BRIDA merupakan unsur penunjang urusan pemerintahan di bidang riset dan inovasi yang dipimpin oleh Kepala Badan dan berkedudukan di bawah serta bertanggung jawab kepada Walikota melalui Sekretaris Daerah. Kepala Badan mempunyai tugas membantu Walikota dalam melaksanakan fungsi penunjang urusan pemerintahan daerah di bidang penelitian, pengembangan, pengkajian kebijakan, serta inovasi daerah.

Dalam proses pembangunan dan penyelenggaraan pemerintahan daerah, BRIDA memiliki peran strategis dalam menunjang pengambilan kebijakan berbasis riset (science based policy). Selain itu, BRIDA berkedudukan sebagai mitra dan/atau perpanjangan fungsi Badan Riset dan Inovasi Nasional di daerah. Melalui BRIDA, pemerintah daerah dapat menyampaikan berbagai persoalan daerah untuk dicarikan solusi berbasis riset ke tingkat pusat, sekaligus mengadopsi berbagai inovasi dan solusi yang telah dikembangkan secara nasional maupun di daerah lain.

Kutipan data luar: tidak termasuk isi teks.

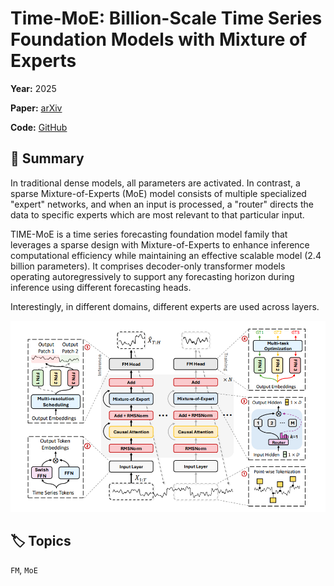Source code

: # Time-MoE: Billion-Scale Time Series Foundation Models with Mixture of Experts

**Year:** 2025

**Paper:** [arXiv](https://arxiv.org/pdf/2409.16040)

**Code:** [GitHub](https://github.com/Time-MoE/Time-MoE)

## 🧠 Summary
In traditional dense models, all parameters are activated. In contrast, a sparse Mixture-of-Experts (MoE) model consists of multiple specialized "expert" networks, and when an input is processed, a "router" directs the data to specific experts which are most relevant to that particular input.

TIME-MoE is a time series forecasting foundation model family that leverages a sparse design with Mixture-of-Experts to enhance inference computational efficiency while maintaining an effective scalable model (2.4 billion parameters). It comprises decoder-only transformer models operating autoregressively to support any forecasting horizon during inference using different forecasting heads.

Interestingly, in different domains, different experts are used across layers.

![Figure](../figures/time-moe-billion-scale-time-series-foundation-models-with-mixture-of-experts.png)

## 🏷️ Topics
`FM`, `MoE`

Dalam melaksanakan tugasnya, BRIDA menyelenggarakan fungsi:

  1. Perumusan kebijakan teknis di bidang riset dan inovasi daerah;
  2. Pelaksanaan penelitian dan pengembangan di bidang pemerintahan, sosial dan kependudukan, ekonomi dan pembangunan;
  3. Pengembangan inovasi dan teknologi daerah;
  4. Pelaksanaan koordinasi, sinkronisasi, dan fasilitasi kegiatan riset dan inovasi;
  5. Pelaksanaan evaluasi dan pelaporan di bidang riset dan inovasi; serta
  6. Pelaksanaan administrasi dan fungsi lain yang diberikan oleh Walikota sesuai dengan tugas dan kewenangannya.